PROBLEM DETAILS
Reproduce, word for word, every line starting at the line that contains "2.0352 | Allowed |" and ending with the final line of the entries.

THE DATA
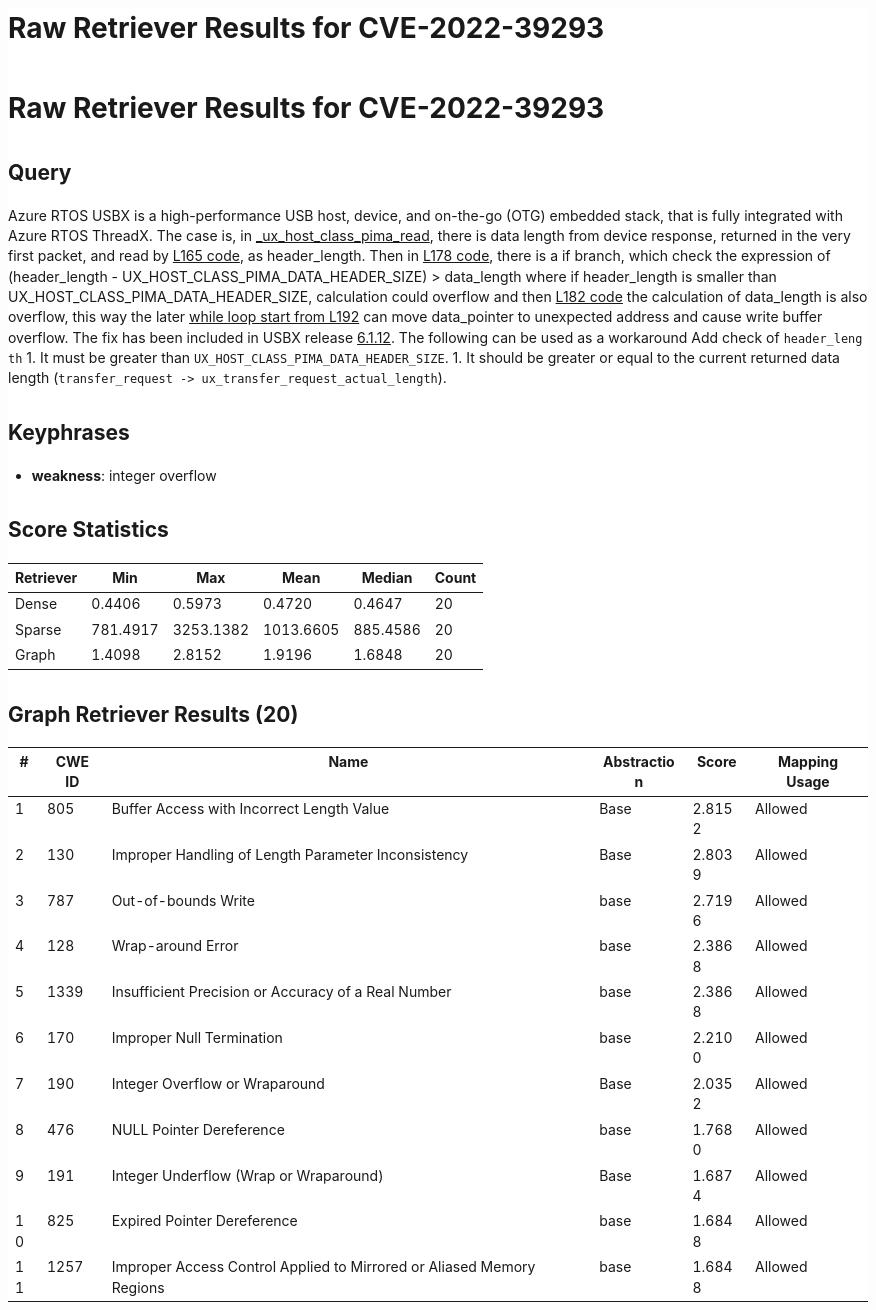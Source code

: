 # Raw Retriever Results for CVE-2022-39293

# Raw Retriever Results for CVE-2022-39293

## Query
Azure RTOS USBX is a high-performance USB host, device, and on-the-go (OTG) embedded stack, that is fully integrated with Azure RTOS ThreadX. The case is, in [_ux_host_class_pima_read](https//github.com/azure-rtos/usbx/blob/master/common/usbx_host_classes/src/ux_host_class_pima_read.c), there is data length from device response, returned in the very first packet, and read by [L165 code](https//github.com/azure-rtos/usbx/blob/082fd9db09a3669eca3358f10b8837a5c1635c0b/common/usbx_host_classes/src/ux_host_class_pima_read.c#L165), as header_length. Then in [L178 code](https//github.com/azure-rtos/usbx/blob/082fd9db09a3669eca3358f10b8837a5c1635c0b/common/usbx_host_classes/src/ux_host_class_pima_read.c#L178), there is a if branch, which check the expression of (header_length - UX_HOST_CLASS_PIMA_DATA_HEADER_SIZE) > data_length where if header_length is smaller than UX_HOST_CLASS_PIMA_DATA_HEADER_SIZE, calculation could overflow and then [L182 code](https//github.com/azure-rtos/usbx/blob/082fd9db09a3669eca3358f10b8837a5c1635c0b/common/usbx_host_classes/src/ux_host_class_pima_read.c#L182) the calculation of data_length is also overflow, this way the later [while loop start from L192](https//github.com/azure-rtos/usbx/blob/082fd9db09a3669eca3358f10b8837a5c1635c0b/common/usbx_host_classes/src/ux_host_class_pima_read.c#L192) can move data_pointer to unexpected address and cause write buffer overflow. The fix has been included in USBX release [6.1.12](https//github.com/azure-rtos/usbx/releases/tag/v6.1.12_rel). The following can be used as a workaround Add check of `header_length` 1. It must be greater than `UX_HOST_CLASS_PIMA_DATA_HEADER_SIZE`. 1. It should be greater or equal to the current returned data length (`transfer_request -> ux_transfer_request_actual_length`).

## Keyphrases
- **weakness**: integer overflow

## Score Statistics
| Retriever | Min | Max | Mean | Median | Count |
|-----------|-----|-----|------|--------|-------|
| Dense | 0.4406 | 0.5973 | 0.4720 | 0.4647 | 20 |
| Sparse | 781.4917 | 3253.1382 | 1013.6605 | 885.4586 | 20 |
| Graph | 1.4098 | 2.8152 | 1.9196 | 1.6848 | 20 |

## Graph Retriever Results (20)
| # | CWE ID | Name | Abstraction | Score | Mapping Usage |
|---|--------|------|-------------|-------|---------------|
| 1 | 805 | Buffer Access with Incorrect Length Value | Base | 2.8152 | Allowed |
| 2 | 130 | Improper Handling of Length Parameter Inconsistency | Base | 2.8039 | Allowed |
| 3 | 787 | Out-of-bounds Write | base | 2.7196 | Allowed |
| 4 | 128 | Wrap-around Error | base | 2.3868 | Allowed |
| 5 | 1339 | Insufficient Precision or Accuracy of a Real Number | base | 2.3868 | Allowed |
| 6 | 170 | Improper Null Termination | base | 2.2100 | Allowed |
| 7 | 190 | Integer Overflow or Wraparound | Base | 2.0352 | Allowed |
| 8 | 476 | NULL Pointer Dereference | base | 1.7680 | Allowed |
| 9 | 191 | Integer Underflow (Wrap or Wraparound) | Base | 1.6874 | Allowed |
| 10 | 825 | Expired Pointer Dereference | base | 1.6848 | Allowed |
| 11 | 1257 | Improper Access Control Applied to Mirrored or Aliased Memory Regions | base | 1.6848 | Allowed |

RESPONSE TO THIS EXERCISE
| 7 | 190 | Integer Overflow or Wraparound | Base | 2.0352 | Allowed |
| 8 | 476 | NULL Pointer Dereference | base | 1.7680 | Allowed |
| 9 | 191 | Integer Underflow (Wrap or Wraparound) | Base | 1.6874 | Allowed |
| 10 | 825 | Expired Pointer Dereference | base | 1.6848 | Allowed |
| 11 | 1257 | Improper Access Control Applied to Mirrored or Aliased Memory Regions | base | 1.6848 | Allowed |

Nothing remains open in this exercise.